A discriminação e a desinformação sobre a cultura dos povos originários também acentua a má qualidade de tratamento aos grupos.
Em junho de 2020, por exemplo, três bebês yanomamis faleceram com suspeita de COVID-19 em hospitais públicos de Roraima, uma das crianças havia nascido em uma aldeia, mas por conta de complicações foi levada à maternidade, onde contraiu a doença, afirmou o presidente do Conselho de Saúde Indígena Yanomami e Ye’kuanna (Condisi-Y).
Entretanto, as crianças foram enterradas em um cemitério de Boa Vista (RR) sem o conhecimento da família ou qualquer representante yanomami. Indignadas, as mães pediram ao Governo Federal que devolvesse os corpos, uma vez que há rituais específicos de sua cultura em momento de luto, mas foram informadas de que só poderiam recebê-los quando fosse “sanitariamente seguro”.

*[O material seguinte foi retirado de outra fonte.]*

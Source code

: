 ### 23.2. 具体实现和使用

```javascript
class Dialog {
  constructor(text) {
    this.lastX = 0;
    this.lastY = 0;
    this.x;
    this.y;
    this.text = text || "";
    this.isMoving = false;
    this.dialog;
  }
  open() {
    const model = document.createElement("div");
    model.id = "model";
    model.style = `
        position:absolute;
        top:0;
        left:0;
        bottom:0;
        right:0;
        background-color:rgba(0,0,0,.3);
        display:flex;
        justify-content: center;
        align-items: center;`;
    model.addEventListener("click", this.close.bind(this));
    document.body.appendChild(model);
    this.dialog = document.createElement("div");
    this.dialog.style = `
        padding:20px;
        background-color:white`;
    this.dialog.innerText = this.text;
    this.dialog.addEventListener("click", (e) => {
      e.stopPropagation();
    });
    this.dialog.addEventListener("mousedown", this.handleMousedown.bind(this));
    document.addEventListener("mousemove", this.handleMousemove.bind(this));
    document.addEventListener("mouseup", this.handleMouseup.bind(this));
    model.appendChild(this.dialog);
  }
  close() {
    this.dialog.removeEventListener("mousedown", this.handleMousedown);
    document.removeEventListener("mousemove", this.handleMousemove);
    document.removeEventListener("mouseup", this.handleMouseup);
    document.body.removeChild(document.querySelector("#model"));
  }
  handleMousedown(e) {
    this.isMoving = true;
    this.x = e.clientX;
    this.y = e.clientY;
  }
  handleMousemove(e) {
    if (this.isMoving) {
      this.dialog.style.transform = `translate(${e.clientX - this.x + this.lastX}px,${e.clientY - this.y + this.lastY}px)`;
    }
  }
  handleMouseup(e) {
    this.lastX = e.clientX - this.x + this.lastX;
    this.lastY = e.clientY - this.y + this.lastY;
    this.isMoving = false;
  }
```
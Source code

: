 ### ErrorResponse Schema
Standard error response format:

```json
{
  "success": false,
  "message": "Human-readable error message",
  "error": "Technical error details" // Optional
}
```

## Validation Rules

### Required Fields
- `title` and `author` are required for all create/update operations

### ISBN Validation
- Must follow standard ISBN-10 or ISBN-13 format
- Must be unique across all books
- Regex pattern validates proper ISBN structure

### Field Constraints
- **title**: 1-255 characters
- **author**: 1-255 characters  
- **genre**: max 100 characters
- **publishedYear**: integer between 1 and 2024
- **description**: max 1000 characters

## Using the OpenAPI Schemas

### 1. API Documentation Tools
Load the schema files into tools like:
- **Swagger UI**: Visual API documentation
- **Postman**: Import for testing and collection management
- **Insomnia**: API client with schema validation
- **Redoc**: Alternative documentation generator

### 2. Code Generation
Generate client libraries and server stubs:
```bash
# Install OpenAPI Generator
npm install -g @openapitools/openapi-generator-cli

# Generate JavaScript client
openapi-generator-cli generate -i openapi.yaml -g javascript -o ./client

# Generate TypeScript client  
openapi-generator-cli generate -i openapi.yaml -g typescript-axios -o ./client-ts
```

Apesar de o Brasil ser um país profundamente influenciado por suas raízes culturais, seja na linguagem ou costumes, parece que sua população e governo não tem interesse em amparar a quem lhes proveu esse conhecimento.
Desamparados desde a colonização, indígenas ainda possuem um longo caminho a percorrer para assegurar seus direitos pela exigência de políticas públicas efetivas.
Tanto a área da saúde, quanto da educação precisam de assistência, assim como o respeito às delimitações ambientais de suas reservas e aldeias. A proteção desses povos e a inserção dos mesmos em cargos de poder é incontestadamente e urgentemente necessária.